Los acontecimientos de esta vida, tanto buenos como malos, hay que aceptarlos de manera subordinada a la vida eterna, porque todos son bienes espirituales, aunque muchos tengan apariencia de males. La tierra es un lugar de destierro, un valle de lágrimas, como rezamos en la salve, un espacio de miserias que nos acompañan hasta la sepultura. Merece la pena sufrir con la esperanza de gozar eternamente de la visión y gozo de Dios en el Cielo, porque “los sufrimientos del tiempo presente no son comparables con la gloria que se ha de manifestar en nosotros” (Rm 8,18); y si sabemos soportarlos  santamente,  nos preparan el pesado caudal de gloria eterna (2 Co, 4,17).

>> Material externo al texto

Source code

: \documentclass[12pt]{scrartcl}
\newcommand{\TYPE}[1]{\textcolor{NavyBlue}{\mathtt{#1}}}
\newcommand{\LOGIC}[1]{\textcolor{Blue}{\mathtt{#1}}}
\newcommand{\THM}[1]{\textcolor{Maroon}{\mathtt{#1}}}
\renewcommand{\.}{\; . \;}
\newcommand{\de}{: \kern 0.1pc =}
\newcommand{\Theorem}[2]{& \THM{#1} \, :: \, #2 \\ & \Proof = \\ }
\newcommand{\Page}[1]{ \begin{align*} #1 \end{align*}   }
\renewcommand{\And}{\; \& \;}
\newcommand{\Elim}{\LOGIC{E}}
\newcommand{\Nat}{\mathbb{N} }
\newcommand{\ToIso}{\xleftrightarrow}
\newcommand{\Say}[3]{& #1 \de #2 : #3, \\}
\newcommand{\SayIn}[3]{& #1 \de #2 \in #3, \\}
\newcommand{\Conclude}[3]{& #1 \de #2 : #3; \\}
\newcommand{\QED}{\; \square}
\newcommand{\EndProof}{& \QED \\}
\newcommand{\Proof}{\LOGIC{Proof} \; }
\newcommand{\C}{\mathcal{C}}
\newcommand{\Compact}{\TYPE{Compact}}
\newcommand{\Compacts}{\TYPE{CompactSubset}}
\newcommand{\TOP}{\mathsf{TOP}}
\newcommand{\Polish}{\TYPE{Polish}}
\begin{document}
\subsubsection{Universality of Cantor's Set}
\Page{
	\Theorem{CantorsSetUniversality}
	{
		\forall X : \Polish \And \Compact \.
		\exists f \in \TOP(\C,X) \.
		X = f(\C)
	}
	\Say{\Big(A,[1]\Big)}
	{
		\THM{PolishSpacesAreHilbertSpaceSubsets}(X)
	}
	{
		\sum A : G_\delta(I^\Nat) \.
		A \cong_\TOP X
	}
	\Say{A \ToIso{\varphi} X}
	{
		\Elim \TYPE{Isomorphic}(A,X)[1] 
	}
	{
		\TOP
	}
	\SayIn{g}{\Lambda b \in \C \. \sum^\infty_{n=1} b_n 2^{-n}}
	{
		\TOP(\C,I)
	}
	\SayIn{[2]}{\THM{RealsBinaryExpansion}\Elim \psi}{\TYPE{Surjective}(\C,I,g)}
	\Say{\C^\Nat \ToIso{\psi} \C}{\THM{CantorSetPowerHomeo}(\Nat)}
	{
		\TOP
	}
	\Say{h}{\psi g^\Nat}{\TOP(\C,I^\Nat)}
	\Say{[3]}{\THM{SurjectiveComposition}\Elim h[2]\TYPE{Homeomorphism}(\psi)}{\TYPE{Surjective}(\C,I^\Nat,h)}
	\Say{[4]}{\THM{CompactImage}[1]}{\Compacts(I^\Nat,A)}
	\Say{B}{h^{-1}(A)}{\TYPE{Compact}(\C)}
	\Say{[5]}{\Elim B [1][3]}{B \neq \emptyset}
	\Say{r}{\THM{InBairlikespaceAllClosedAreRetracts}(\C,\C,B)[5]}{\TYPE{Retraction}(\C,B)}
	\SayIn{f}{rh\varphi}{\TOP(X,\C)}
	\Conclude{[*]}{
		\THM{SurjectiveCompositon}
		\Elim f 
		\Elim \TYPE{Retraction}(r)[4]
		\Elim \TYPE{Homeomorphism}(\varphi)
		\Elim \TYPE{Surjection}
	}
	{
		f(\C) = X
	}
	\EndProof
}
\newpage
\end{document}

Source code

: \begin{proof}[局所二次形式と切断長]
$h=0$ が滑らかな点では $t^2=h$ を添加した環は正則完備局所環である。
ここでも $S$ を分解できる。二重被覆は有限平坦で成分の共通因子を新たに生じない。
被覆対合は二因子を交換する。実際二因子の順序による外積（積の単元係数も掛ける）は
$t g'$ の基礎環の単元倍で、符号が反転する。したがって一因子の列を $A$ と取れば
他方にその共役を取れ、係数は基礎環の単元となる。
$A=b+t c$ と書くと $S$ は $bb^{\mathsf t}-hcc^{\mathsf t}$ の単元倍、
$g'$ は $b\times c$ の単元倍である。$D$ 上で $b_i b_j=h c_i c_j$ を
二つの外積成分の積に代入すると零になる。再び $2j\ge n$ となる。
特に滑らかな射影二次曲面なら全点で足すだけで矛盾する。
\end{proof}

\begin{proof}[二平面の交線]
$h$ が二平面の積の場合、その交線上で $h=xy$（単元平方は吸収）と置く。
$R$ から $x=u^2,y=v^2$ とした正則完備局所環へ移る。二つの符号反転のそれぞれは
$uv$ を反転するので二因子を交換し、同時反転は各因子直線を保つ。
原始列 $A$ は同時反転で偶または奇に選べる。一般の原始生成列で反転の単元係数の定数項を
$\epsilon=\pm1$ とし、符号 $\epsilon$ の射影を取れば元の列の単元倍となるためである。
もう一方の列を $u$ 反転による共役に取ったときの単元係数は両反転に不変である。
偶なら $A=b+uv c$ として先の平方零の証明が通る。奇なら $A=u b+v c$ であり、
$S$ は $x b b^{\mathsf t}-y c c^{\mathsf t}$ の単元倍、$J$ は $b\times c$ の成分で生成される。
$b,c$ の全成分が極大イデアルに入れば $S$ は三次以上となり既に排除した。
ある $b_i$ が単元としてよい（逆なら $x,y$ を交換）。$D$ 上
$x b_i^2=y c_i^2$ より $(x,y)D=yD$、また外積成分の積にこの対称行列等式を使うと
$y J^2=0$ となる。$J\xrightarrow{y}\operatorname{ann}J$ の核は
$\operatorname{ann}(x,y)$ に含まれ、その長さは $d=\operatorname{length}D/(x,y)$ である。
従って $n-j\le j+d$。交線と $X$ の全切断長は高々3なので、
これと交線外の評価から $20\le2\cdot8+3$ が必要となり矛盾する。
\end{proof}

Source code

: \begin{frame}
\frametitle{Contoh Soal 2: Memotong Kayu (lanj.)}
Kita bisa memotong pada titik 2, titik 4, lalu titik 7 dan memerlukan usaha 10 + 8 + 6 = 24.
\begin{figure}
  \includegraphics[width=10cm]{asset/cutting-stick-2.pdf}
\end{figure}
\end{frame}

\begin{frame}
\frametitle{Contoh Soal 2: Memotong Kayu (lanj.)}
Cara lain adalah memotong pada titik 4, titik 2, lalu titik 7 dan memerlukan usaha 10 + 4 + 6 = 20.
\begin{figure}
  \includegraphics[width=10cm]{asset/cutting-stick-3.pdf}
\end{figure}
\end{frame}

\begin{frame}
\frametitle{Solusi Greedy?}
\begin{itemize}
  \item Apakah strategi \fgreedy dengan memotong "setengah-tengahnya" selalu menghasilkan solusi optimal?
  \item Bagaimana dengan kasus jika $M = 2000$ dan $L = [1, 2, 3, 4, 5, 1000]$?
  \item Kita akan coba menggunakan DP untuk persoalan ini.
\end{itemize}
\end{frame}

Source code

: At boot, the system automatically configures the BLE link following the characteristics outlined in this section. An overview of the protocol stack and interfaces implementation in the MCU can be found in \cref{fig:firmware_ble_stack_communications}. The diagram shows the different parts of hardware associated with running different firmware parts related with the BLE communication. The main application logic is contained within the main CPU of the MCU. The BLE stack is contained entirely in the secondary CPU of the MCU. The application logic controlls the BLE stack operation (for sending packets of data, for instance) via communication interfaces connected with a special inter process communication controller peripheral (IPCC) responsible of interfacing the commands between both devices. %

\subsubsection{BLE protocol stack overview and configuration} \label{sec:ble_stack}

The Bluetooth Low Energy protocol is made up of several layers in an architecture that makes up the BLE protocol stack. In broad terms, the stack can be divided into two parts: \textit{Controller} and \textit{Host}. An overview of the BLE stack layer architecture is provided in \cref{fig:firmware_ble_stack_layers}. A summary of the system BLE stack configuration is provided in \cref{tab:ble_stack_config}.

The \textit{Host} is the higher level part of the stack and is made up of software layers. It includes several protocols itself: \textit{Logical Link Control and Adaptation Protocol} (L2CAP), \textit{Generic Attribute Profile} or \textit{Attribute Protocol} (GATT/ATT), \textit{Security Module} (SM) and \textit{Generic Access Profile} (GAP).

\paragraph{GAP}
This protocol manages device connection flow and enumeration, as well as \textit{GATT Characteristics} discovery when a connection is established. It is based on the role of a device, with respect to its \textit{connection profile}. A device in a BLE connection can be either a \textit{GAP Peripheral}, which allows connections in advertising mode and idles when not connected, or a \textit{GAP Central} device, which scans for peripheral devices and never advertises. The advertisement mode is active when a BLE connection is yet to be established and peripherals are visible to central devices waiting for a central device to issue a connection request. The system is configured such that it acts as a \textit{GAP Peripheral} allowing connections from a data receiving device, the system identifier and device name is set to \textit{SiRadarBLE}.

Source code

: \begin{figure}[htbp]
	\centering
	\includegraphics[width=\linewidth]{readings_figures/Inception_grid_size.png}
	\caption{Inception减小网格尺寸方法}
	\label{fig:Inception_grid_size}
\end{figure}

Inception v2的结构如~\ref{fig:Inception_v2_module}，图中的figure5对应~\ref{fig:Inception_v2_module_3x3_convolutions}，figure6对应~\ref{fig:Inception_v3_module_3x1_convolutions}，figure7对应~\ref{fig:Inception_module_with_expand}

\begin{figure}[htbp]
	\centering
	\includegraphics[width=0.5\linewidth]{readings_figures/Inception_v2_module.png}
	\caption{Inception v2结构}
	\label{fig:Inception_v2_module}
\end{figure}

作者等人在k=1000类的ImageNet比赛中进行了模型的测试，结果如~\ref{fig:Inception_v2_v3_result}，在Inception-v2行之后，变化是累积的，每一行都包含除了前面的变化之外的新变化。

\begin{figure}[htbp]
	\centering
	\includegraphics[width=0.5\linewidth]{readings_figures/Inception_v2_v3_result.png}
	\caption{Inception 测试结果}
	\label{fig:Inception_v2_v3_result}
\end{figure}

Los cristianos padecemos con esperanza todos los sufrimientos de esta vida con los ojos puestos en el Cielo.

 Hay que vivir con esperanza. Es lícito y, a veces obligatorio, procurar, a todo precio, la salud que se ha perdido, en cumplimiento del quinto mandamiento de la ley de Dios en su sentido positivo, que manda conservar la salud, aplicar los adelantos modernos de la ciencia y de la técnica, y  recuperar la integridad física, si esa es la voluntad de Dios. Es un pecado atentar contra el don de la vida, regalo de Dios, rehusando los medios necesarios para conservarla y recuperarla. Se puede luchar con esperanza por conseguir bienes materiales, merecer cargos y honores humanos con sacrificios y esfuerzos, cultivar las vocaciones artísticas, recreativas y deportivas con fines personales, familiares o sociales, y, mejor aún, en estado de gracia, que hace meritorias sobrenaturalmente todas las acciones del hombre. Las obras humanas, grandes o pequeñas, realizadas con la gracia y el esfuerzo humano gracia merecen Cielo. La gracia de Dios hace grandes las cosas pequeñas, y el desamor pequeñas las cosas grandes.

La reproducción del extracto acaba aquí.